■ Requirement
From the entries, copy each line that includes "then".

■ Data shown
• • • • •
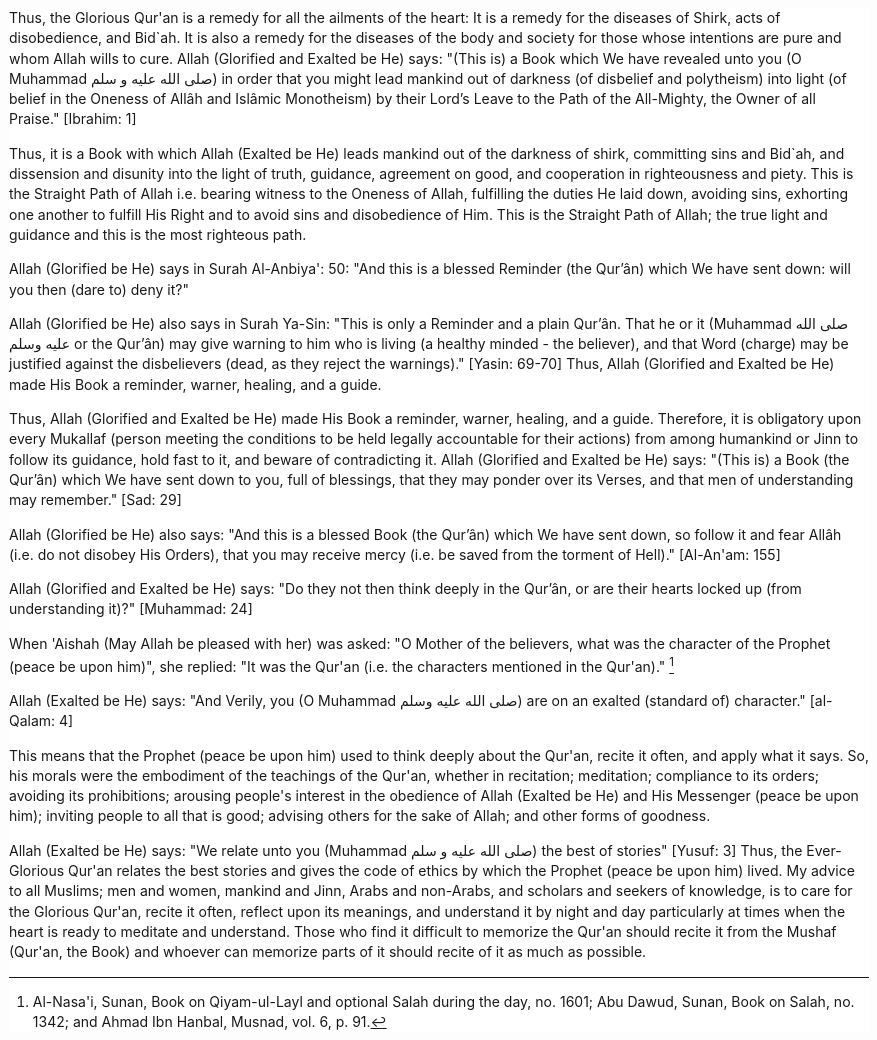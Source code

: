 Thus, the Glorious Qur'an is a remedy for all the ailments of the heart: It is a remedy for the diseases of Shirk, acts of disobedience, and Bid`ah. It is also a remedy for the diseases of the body and society for those whose intentions are pure and whom Allah wills to cure. Allah (Glorified and Exalted be He) says: "(This is) a Book which We have revealed unto you (O Muhammad صلى الله عليه و سلم) in order that you might lead mankind out of darkness (of disbelief and polytheism) into light (of belief in the Oneness of Allâh and Islâmic Monotheism) by their Lord’s Leave to the Path of the All-Mighty, the Owner of all Praise." [Ibrahim: 1]

Thus, it is a Book with which Allah (Exalted be He) leads mankind out of the darkness of shirk, committing sins and Bid`ah, and dissension and disunity into the light of truth, guidance, agreement on good, and cooperation in righteousness and piety. This is the Straight Path of Allah i.e. bearing witness to the Oneness of Allah, fulfilling the duties He laid down, avoiding sins, exhorting one another to fulfill His Right and to avoid sins and disobedience of Him. This is the Straight Path of Allah; the true light and guidance and this is the most righteous path.

Allah (Glorified be He) says in Surah Al-Anbiya': 50: "And this is a blessed Reminder (the Qur’ân) which We have sent down: will you then (dare to) deny it?"

Allah (Glorified be He) also says in Surah Ya-Sin: "This is only a Reminder and a plain Qur’ân. That he or it (Muhammad صلى الله عليه وسلم or the Qur’ân) may give warning to him who is living (a healthy minded - the believer), and that Word (charge) may be justified against the disbelievers (dead, as they reject the warnings)." [Yasin: 69-70] Thus, Allah (Glorified and Exalted be He) made His Book a reminder, warner, healing, and a guide. 

Thus, Allah (Glorified and Exalted be He) made His Book a reminder, warner, healing, and a guide. Therefore, it is obligatory upon every Mukallaf (person meeting the conditions to be held legally accountable for their actions) from among humankind or Jinn to follow its guidance, hold fast to it, and beware of contradicting it. Allah (Glorified and Exalted be He) says: "(This is) a Book (the Qur’ân) which We have sent down to you, full of blessings, that they may ponder over its Verses, and that men of understanding may remember." [Sad: 29]

Allah (Glorified be He) also says: "And this is a blessed Book (the Qur’ân) which We have sent down, so follow it and fear Allâh (i.e. do not disobey His Orders), that you may receive mercy (i.e. be saved from the torment of Hell)." [Al-An'am: 155]

Allah (Glorified and Exalted be He) says: "Do they not then think deeply in the Qur’ân, or are their hearts locked up (from understanding it)?" [Muhammad: 24]

When 'Aishah (May Allah be pleased with her) was asked: "O Mother of the believers, what was the character of the Prophet (peace be upon him)", she replied: "It was the Qur'an (i.e. the characters mentioned in the Qur'an)." [^1]

Allah (Exalted be He) says: "And Verily, you (O Muhammad صلى الله عليه وسلم) are on an exalted (standard of) character." [al-Qalam: 4]

This means that the Prophet (peace be upon him) used to think deeply about the Qur'an, recite it often, and apply what it says. So, his morals were the embodiment of the teachings of the Qur'an, whether in recitation; meditation; compliance to its orders; avoiding its prohibitions; arousing people's interest in the obedience of Allah (Exalted be He) and His Messenger (peace be upon him); inviting people to all that is good; advising others for the sake of Allah; and other forms of goodness.

Allah (Exalted be He) says: "We relate unto you (Muhammad صلى الله عليه و سلم) the best of stories" [Yusuf: 3] Thus, the Ever-Glorious Qur'an relates the best stories and gives the code of ethics by which the Prophet (peace be upon him) lived. My advice to all Muslims; men and women, mankind and Jinn, Arabs and non-Arabs, and scholars and seekers of knowledge, is to care for the Glorious Qur'an, recite it often, reflect upon its meanings, and understand it by night and day particularly at times when the heart is ready to meditate and understand. Those who find it difficult to memorize the Qur'an should recite it from the Mushaf (Qur'an, the Book) and whoever can memorize parts of it should recite of it as much as possible. 


[^1]: Al-Nasa'i, Sunan, Book on Qiyam-ul-Layl and optional Salah during the day, no. 1601; Abu Dawud, Sunan, Book on Salah, no. 1342; and Ahmad Ibn Hanbal, Musnad, vol. 6, p. 91.
[^2]: Narrated by Muslim, Book on Hajj, no. 2137; Al-Tirmidhy, Book on merits and virtues, no. 3718.
[^3]: Narrated by Al-Tirmidhy, Book on the virtues of the Qur*an, no. 2831; and Al-Darimy, Book on the virtues of the Qur*an, no. 3197.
• • • • •
■ Task result
Allah (Glorified be He) says in Surah Al-Anbiya': 50: "And this is a blessed Reminder (the Qur’ân) which We have sent down: will you then (dare to) deny it?"
Allah (Glorified and Exalted be He) says: "Do they not then think deeply in the Qur’ân, or are their hearts locked up (from understanding it)?" [Muhammad: 24]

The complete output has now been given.